MATERIAL FOR THIS EXERCISE |
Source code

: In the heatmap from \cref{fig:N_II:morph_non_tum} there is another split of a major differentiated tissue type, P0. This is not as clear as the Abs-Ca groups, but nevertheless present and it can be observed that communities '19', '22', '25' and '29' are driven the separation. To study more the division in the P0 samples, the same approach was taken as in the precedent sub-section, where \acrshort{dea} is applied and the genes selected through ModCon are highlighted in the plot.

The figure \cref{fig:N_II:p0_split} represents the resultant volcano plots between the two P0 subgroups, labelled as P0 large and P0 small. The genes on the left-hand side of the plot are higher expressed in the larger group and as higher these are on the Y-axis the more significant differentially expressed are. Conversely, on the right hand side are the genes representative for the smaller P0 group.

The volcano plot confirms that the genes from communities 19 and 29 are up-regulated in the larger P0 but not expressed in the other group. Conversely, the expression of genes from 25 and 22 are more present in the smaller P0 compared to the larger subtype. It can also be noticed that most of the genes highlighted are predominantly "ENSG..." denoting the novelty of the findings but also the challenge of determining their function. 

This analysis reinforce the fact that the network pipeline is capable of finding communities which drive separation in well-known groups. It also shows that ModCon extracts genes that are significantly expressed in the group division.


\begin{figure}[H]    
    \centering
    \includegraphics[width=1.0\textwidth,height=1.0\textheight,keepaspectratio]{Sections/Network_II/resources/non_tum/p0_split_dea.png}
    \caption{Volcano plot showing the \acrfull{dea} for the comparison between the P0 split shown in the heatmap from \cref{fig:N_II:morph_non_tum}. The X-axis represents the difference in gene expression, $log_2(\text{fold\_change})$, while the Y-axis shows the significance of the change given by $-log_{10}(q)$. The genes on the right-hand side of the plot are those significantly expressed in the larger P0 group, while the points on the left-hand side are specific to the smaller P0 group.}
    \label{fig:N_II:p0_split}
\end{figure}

WORK TO COMPLETE | Search the data above for lines holding "also" and copy each of them.

YOUR RESPONSE |
The volcano plot confirms that the genes from communities 19 and 29 are up-regulated in the larger P0 but not expressed in the other group. Conversely, the expression of genes from 25 and 22 are more present in the smaller P0 compared to the larger subtype. It can also be noticed that most of the genes highlighted are predominantly "ENSG..." denoting the novelty of the findings but also the challenge of determining their function. 
This analysis reinforce the fact that the network pipeline is capable of finding communities which drive separation in well-known groups. It also shows that ModCon extracts genes that are significantly expressed in the group division.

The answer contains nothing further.